> [THE DATA]
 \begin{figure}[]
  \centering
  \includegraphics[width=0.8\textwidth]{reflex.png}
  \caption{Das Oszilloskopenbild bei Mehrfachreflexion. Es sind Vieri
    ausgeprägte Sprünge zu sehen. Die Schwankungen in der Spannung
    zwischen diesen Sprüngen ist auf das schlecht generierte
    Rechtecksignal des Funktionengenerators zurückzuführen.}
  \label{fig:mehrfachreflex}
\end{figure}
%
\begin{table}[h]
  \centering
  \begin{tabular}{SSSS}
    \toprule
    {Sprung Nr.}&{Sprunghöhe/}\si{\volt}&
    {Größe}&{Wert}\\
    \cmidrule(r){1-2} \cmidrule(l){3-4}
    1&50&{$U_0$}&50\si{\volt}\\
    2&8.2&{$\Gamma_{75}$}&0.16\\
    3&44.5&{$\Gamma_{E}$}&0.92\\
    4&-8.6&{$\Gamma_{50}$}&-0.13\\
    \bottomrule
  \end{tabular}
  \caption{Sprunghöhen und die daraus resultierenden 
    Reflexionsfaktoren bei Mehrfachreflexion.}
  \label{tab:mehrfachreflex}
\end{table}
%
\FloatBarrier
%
==
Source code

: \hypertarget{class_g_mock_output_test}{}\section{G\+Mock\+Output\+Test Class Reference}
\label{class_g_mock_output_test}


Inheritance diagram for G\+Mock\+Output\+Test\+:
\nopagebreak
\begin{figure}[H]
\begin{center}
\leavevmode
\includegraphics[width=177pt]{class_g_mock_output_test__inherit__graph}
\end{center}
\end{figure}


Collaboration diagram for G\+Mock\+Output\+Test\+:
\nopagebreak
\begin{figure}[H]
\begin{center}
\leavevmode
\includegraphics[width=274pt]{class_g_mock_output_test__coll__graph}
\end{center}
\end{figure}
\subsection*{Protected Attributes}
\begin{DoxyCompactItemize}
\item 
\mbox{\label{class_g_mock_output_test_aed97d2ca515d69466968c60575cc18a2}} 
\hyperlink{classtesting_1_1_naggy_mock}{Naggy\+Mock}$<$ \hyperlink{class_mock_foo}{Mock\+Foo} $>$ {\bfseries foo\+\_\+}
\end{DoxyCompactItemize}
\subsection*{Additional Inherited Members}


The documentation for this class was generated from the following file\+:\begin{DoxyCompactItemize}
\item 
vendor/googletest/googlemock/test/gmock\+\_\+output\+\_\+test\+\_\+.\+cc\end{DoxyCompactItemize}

> [TO DO] Extract from the material all lines containing the string "diagram".

> [RESPONSE AREA]
Inheritance diagram for G\+Mock\+Output\+Test\+:
Collaboration diagram for G\+Mock\+Output\+Test\+:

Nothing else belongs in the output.